Carnegie Mellon University

Cross-modal few-shot adaptation with CLIP

A comic strip features a character deciding between mislabeled photos. In the first panel: "Cat vs. Dog?” then “Hat vs. Beanie?” Next panel: “Pond vs. Grass?” then “Frog vs. Goat?" with corresponding sounds.

A simple cross-modal adaptation approach that learns from few-shot examples spanning different modalities. We demonstrate that one can indeed build a better visual dog classifier by reading about dogs and listening to them bark. To do so, we exploit the fact that recent multimodal foundation models such as CLIP are inherently cross-modal, mapping different modalities to the same representation space.

Abstract

The ability to quickly learn a new task with minimal instruction -- known as few-shot learning -- is a central aspect of intelligent agents. Classical few-shot benchmarks make use of few-shot samples from a single modality, but such samples may not be sufficient to characterize an entire concept class. In contrast, humans use cross-modal information to learn new concepts efficiently. In this work, we demonstrate that one can indeed build a better visual dog classifier by reading about dogs and listening to them bark.

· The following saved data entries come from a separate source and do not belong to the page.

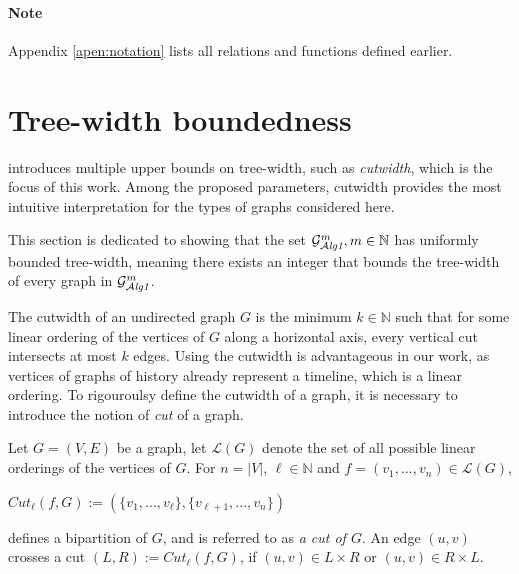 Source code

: \documentclass[12pt]{article}
\begin{document}
\paragraph{Note} Appendix \ref{apen:notation} lists all relations and functions defined earlier.


\section{Tree-width boundedness}
\label{sec:proof}

\cite{ClassOfGraphsBoundedTreewidth} introduces multiple upper bounds on tree-width, such as \textsl{cutwidth}, which is the focus of this work. Among the proposed parameters, cutwidth provides the most intuitive interpretation for the types of graphs considered here.

This section is dedicated to showing that the set $\algoneset^m,m\in\mathbb{N}$ has uniformly bounded tree-width, meaning there exists an integer that bounds the tree-width of every graph in $\algoneset^m$.

The cutwidth of an undirected graph $G$ is the minimum \mbox{$k \in \mathbb{N}$} such that for some linear ordering of the vertices of ${G}$ along a horizontal axis, every vertical cut intersects at most $k$ edges. 
Using the cutwidth is advantageous in our work, as vertices of graphs of history already represent a timeline, which is a linear ordering. 
To rigouroulsy define the cutwidth of a graph, it is necessary to introduce the notion of \textsl{cut} of a graph. 

\begin{nameddefinition}


Let $G=(V,E)$ be a graph, let $\mathscr{L}(G)$ denote the set of all possible linear orderings of the vertices of $G$. For $n=|V|$, $\ell\in\mathbb{N}$ and $f=(v_1,...,v_n)\in\mathscr{L}(G)$,

\begin{center}
$Cut_\ell(f,G):=(\{v_1,...,v_\ell\},\{v_{\ell+1},...,v_n\})$
\end{center}
defines a bipartition of $G$, and is referred to as \textsl{a cut of $G$}. An edge $(u,v)$ crosses a cut \mbox{$(L,R):=Cut_\ell(f,G)$}, if \mbox{$(u,v) \in L\times R$} or \mbox{$(u,v)\in R\times L$}. 

\end{nameddefinition}
\end{document}
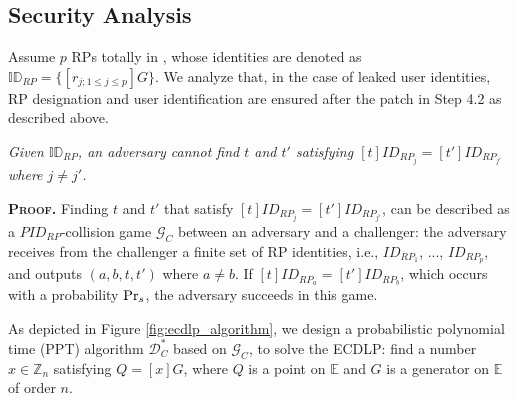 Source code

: \subsection{Security Analysis}
\label{proof-rp-collision}

Assume $p$ RPs totally in \usso,
    whose identities are denoted as $\mathbb{ID}_{RP} = \{[r_{j; 1 \leq j \leq p}]G\}$.
We analyze that, in the case of leaked user identities,
    RP designation and user identification are ensured after the patch in Step 4.2 as described above.

\begin{lemma}
\emph{Given $\mathbb{ID}_{RP}$, an adversary cannot find $t$ and $t'$ satisfying $[t]ID_{RP_j} = [t']ID_{RP_{j'}}$ where $j \neq j'$.}\label{thm-rp-collision}
\end{lemma}

\noindent\textbf{\textsc{Proof.}} 
Finding $t$ and $t'$ that satisfy $[t]ID_{RP_j} = [t']ID_{RP_{j'}}$, can be described as a $PID_{RP}$-collision game $\mathcal{G}_C$ between an adversary and a challenger: the adversary receives from the challenger a finite set of RP identities, i.e., $ID_{RP_1}$, ..., $ID_{RP_p}$, and outputs $(a, b, t, t')$ where $a \neq b$. If $[t]ID_{RP_a}=[t']ID_{RP_b}$, which occurs with a probability ${\rm Pr}_s$, the adversary succeeds in this game.

As depicted in Figure \ref{fig:ecdlp_algorithm}, we design a probabilistic polynomial time (PPT) algorithm $\mathcal{D}^*_C$ based on $\mathcal{G}_C$, to solve the ECDLP: find a number $x \in \mathbb{Z}_n$ satisfying $Q = [x]G$, where $Q$ is a point on $\mathbb{E}$ and $G$ is a generator on $\mathbb{E}$ of order $n$.


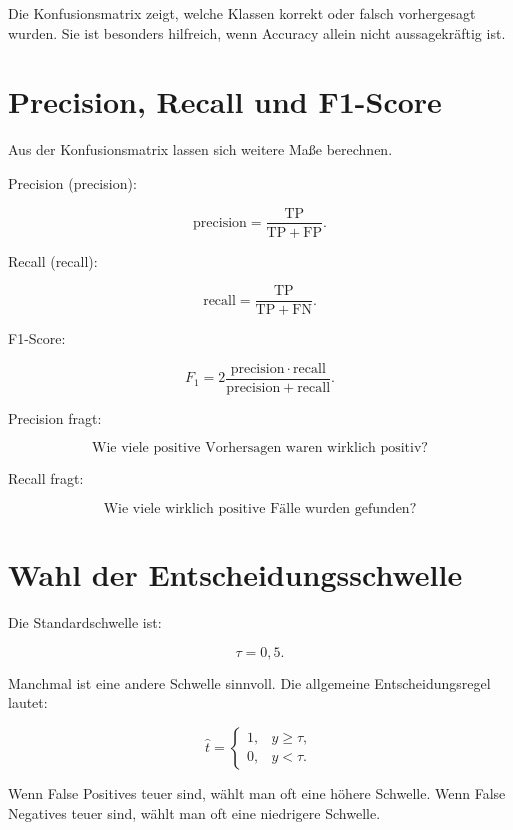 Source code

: \begin{definitionbox}
Die Konfusionsmatrix zeigt, welche Klassen korrekt oder falsch vorhergesagt wurden.
Sie ist besonders hilfreich, wenn Accuracy allein nicht aussagekräftig ist.
\end{definitionbox}

\section{Precision, Recall und F1-Score}

Aus der Konfusionsmatrix lassen sich weitere Maße berechnen.

Precision (precision):

\[
    \mathrm{precision}
    =
    \frac{\mathrm{TP}}{\mathrm{TP}+\mathrm{FP}}.
\]

Recall (recall):

\[
    \mathrm{recall}
    =
    \frac{\mathrm{TP}}{\mathrm{TP}+\mathrm{FN}}.
\]

F1-Score:

\[
    F_1
    =
    2
    \frac{
        \mathrm{precision}\cdot\mathrm{recall}
    }{
        \mathrm{precision}+\mathrm{recall}
    }.
\]

\begin{conceptbox}
Precision fragt:

\[
    \text{Wie viele positive Vorhersagen waren wirklich positiv?}
\]

Recall fragt:

\[
    \text{Wie viele wirklich positive Fälle wurden gefunden?}
\]
\end{conceptbox}

\section{Wahl der Entscheidungsschwelle}

Die Standardschwelle ist:

\[
    \tau=0{,}5.
\]

Manchmal ist eine andere Schwelle sinnvoll.
Die allgemeine Entscheidungsregel lautet:

\[
    \hat{t}
    =
    \begin{cases}
        1, & y \geq \tau, \\
        0, & y < \tau.
    \end{cases}
\]

Wenn False Positives teuer sind, wählt man oft eine höhere Schwelle.
Wenn False Negatives teuer sind, wählt man oft eine niedrigere Schwelle.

To do so, we exploit the fact that recent multimodal foundation models such as CLIP are inherently cross-modal, mapping different modalities to the same representation space. Specifically, we propose a simple cross-modal adaptation approach that learns from few-shot examples spanning different modalities. By repurposing class names as additional one-shot training samples, we achieve SOTA results with an embarrassingly simple linear classifier for vision-language adaptation. Furthermore, we show that our approach can benefit existing methods such as prefix tuning and classifier ensembling. Finally, to explore other modalities beyond vision and language, we construct the first (to our knowledge) audiovisual few-shot benchmark and use cross-modal training to improve the performance of both image and audio classification.